START Data shown

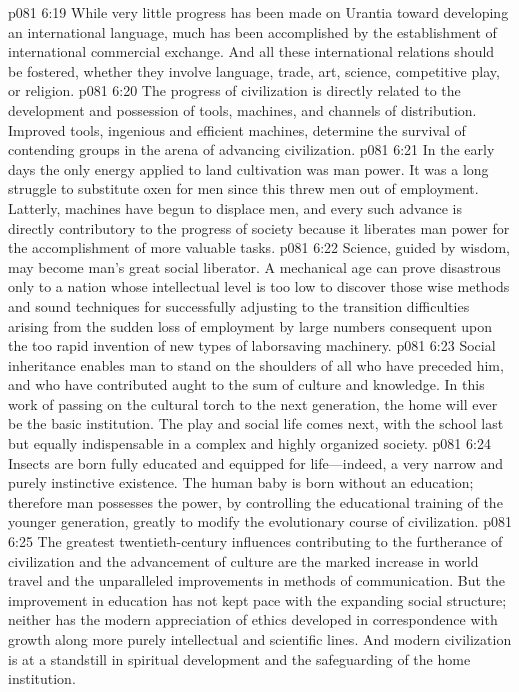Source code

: \vs p081 6:19 While very little progress has been made on Urantia toward developing an international language, much has been accomplished by the establishment of international commercial exchange. And all these international relations should be fostered, whether they involve language, trade, art, science, competitive play, or religion.
\pc \vs p081 6:20 \bibnobreakspace {} The progress of civilization is directly related to the development and possession of tools, machines, and channels of distribution. Improved tools, ingenious and efficient machines, determine the survival of contending groups in the arena of advancing civilization.
\vs p081 6:21 In the early days the only energy applied to land cultivation was man power. It was a long struggle to substitute oxen for men since this threw men out of employment. Latterly, machines have begun to displace men, and every such advance is directly contributory to the progress of society because it liberates man power for the accomplishment of more valuable tasks.
\vs p081 6:22 Science, guided by wisdom, may become man’s great social liberator. A mechanical age can prove disastrous only to a nation whose intellectual level is too low to discover those wise methods and sound techniques for successfully adjusting to the transition difficulties arising from the sudden loss of employment by large numbers consequent upon the too rapid invention of new types of laborsaving machinery.
\pc \vs p081 6:23 \bibnobreakspace {} Social inheritance enables man to stand on the shoulders of all who have preceded him, and who have contributed aught to the sum of culture and knowledge. In this work of passing on the cultural torch to the next generation, the home will ever be the basic institution. The play and social life comes next, with the school last but equally indispensable in a complex and highly organized society.
\vs p081 6:24 Insects are born fully educated and equipped for life---indeed, a very narrow and purely instinctive existence. The human baby is born without an education; therefore man possesses the power, by controlling the educational training of the younger generation, greatly to modify the evolutionary course of civilization.
\vs p081 6:25 The greatest twentieth\hyp{}century influences contributing to the furtherance of civilization and the advancement of culture are the marked increase in world travel and the unparalleled improvements in methods of communication. But the improvement in education has not kept pace with the expanding social structure; neither has the modern appreciation of ethics developed in correspondence with growth along more purely intellectual and scientific lines. And modern civilization is at a standstill in spiritual development and the safeguarding of the home institution.
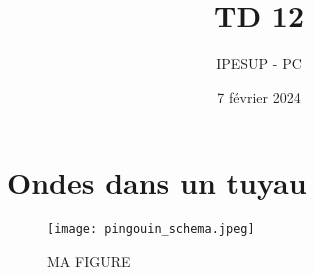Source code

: \documentclass{article}
\title{TD 12 }
\author{IPESUP - PC }
\date{7 février 2024}
\begin{document}
\maketitle



\section{Ondes dans un tuyau}




\begin{figure}[h]
  \centering
  \texttt{[image: pingouin\_schema.jpeg]}
  \label{fig:maison}
    \caption{MA FIGURE}
\end{figure}
\end{document}

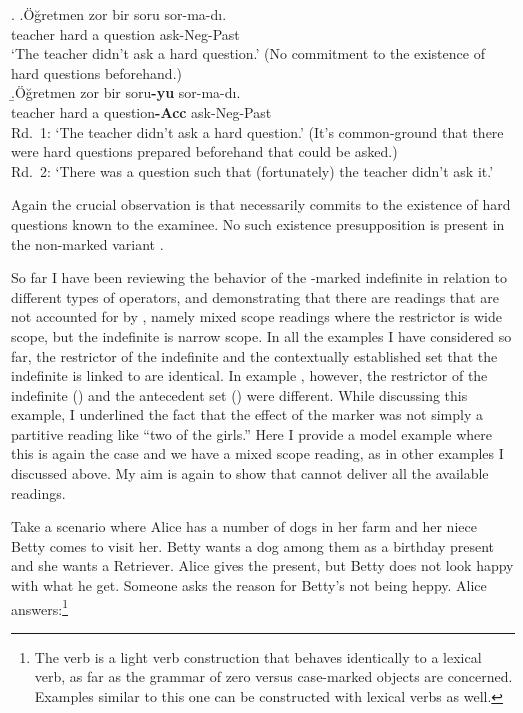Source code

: \documentclass[11pt,a4paper]{article}
\begin{document}
\ex.
\a.\label{sorunegz}Öğretmen zor bir soru sor-ma-dı.\\
teacher hard a question ask-Neg-Past\\
`The teacher didn't ask a hard question.' (No commitment to the
existence of hard questions beforehand.)\\
\b.\label{sorunega}Öğretmen zor bir soru{\bf-yu} sor-ma-dı.\\
teacher hard a question{\bf-Acc} ask-Neg-Past\\
Rd.\ 1: `The teacher didn't ask a hard question.' (It's
common-ground that there were hard questions prepared beforehand that could be asked.)\\
Rd.\ 2: `There was a question such that (fortunately) the teacher didn't ask
it.'

Again the crucial observation is that  necessarily commits to
the existence of hard questions known to the examinee. No such existence
presupposition is present in the non-marked variant .

So far I have been reviewing the behavior of the \acc-marked indefinite in
relation to different types of operators, and demonstrating that there are
readings that are not accounted for by , namely mixed scope
readings where the restrictor is wide scope, but the indefinite is narrow
scope. In all the examples I have considered so far, the restrictor of the
indefinite and the contextually established set that the indefinite is linked
to are identical. In  example , however, the restrictor
of the indefinite () and the antecedent set () were
different. While discussing this example, I underlined the fact that the effect
of the marker was not simply a partitive reading like ``two of the girls.''
Here I provide a model example where this is again the case and we have a mixed
scope reading, as in other examples I discussed above. My aim is again to show
that  cannot deliver all the available readings. 
 
Take a scenario where Alice has a number of dogs in her farm and her niece
Betty comes to visit her. Betty wants a dog among them as a birthday present
and she wants a Retriever. Alice gives the present, but Betty does not look
happy with what he get. Someone asks the reason for Betty's not being heppy.
Alice answers:\footnote{The verb  is a light verb
construction that behaves identically to a lexical verb, as far as the grammar
of zero versus case-marked objects are concerned. Examples similar to this one
can be constructed with lexical verbs as well.}
\end{document}
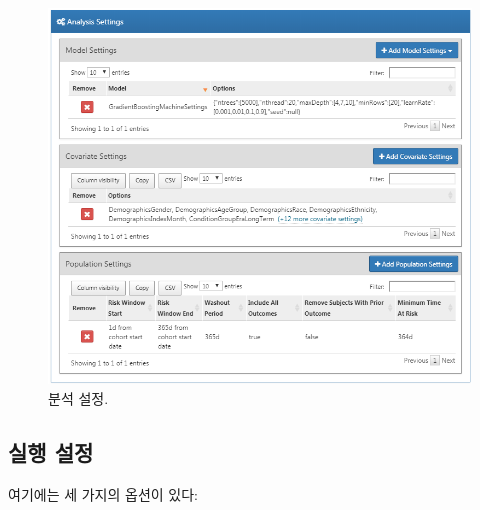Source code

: \documentclass[10.5pt]{book}
\theoremstyle{definition}
\theoremstyle{definition}
\theoremstyle{definition}
\theoremstyle{remark}
\begin{document}
\begin{figure}

{\centering \includegraphics[width=1\linewidth]{images/PatientLevelPrediction/analysisSettings} 

}

\caption{분석 설정.}\label{fig:analysisSettings}
\end{figure}

\subsection{실행 설정}\label{-}

여기에는 세 가지의 옵션이 있다:
\end{document}
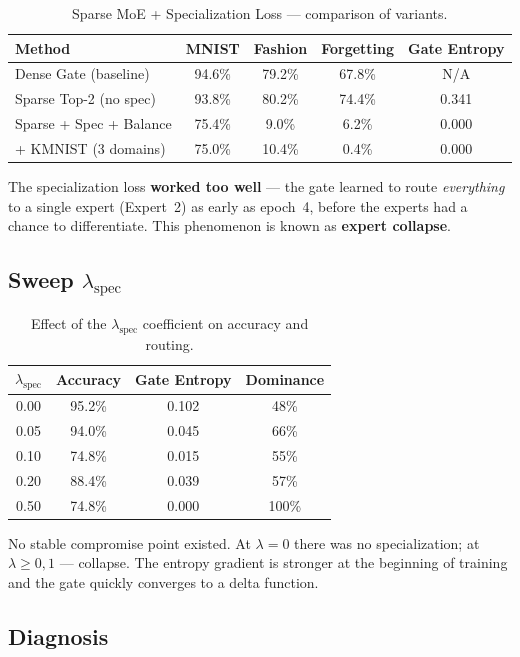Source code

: \documentclass[11pt,a4paper]{report}
\begin{document}
\begin{table}[h]
\centering
\caption{Sparse MoE + Specialization Loss --- comparison of variants.}
\begin{tabular}{l c c c c}
\hline
\textbf{Method} & \textbf{MNIST} & \textbf{Fashion} & \textbf{Forgetting} & \textbf{Gate Entropy} \\
\hline
Dense Gate (baseline) & 94.6\% & 79.2\% & 67.8\% & N/A \\
Sparse Top-2 (no spec) & 93.8\% & 80.2\% & 74.4\% & 0.341 \\
Sparse + Spec + Balance & 75.4\% & 9.0\% & 6.2\% & 0.000 \\
+ KMNIST (3 domains) & 75.0\% & 10.4\% & 0.4\% & 0.000 \\
\hline
\end{tabular}
\end{table}

The specialization loss \textbf{worked too well} --- the gate learned to route \emph{everything} to a single expert (Expert~2) as early as epoch~4, before the experts had a chance to differentiate. This phenomenon is known as \textbf{expert collapse}.

\subsection{Sweep $\lambda_\text{spec}$}

\begin{table}[h]
\centering
\caption{Effect of the $\lambda_\text{spec}$ coefficient on accuracy and routing.}
\begin{tabular}{c c c c}
\hline
$\lambda_\text{spec}$ & \textbf{Accuracy} & \textbf{Gate Entropy} & \textbf{Dominance} \\
\hline
0.00 & 95.2\% & 0.102 & 48\% \\
0.05 & 94.0\% & 0.045 & 66\% \\
0.10 & 74.8\% & 0.015 & 55\% \\
0.20 & 88.4\% & 0.039 & 57\% \\
0.50 & 74.8\% & 0.000 & 100\% \\
\hline
\end{tabular}
\end{table}

No stable compromise point existed. At $\lambda = 0$ there was no specialization; at $\lambda \geq 0{,}1$ --- collapse. The entropy gradient is stronger at the beginning of training and the gate quickly converges to a delta function.

\subsection{Diagnosis}
\end{document}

END Data shown

Brief:
Look through the data above for the word "centering". Report each line where it occurs.

Task answer:
  \centering
{\centering \includegraphics[width=1\linewidth]{images/PatientLevelPrediction/analysisSettings} 
\centering
\centering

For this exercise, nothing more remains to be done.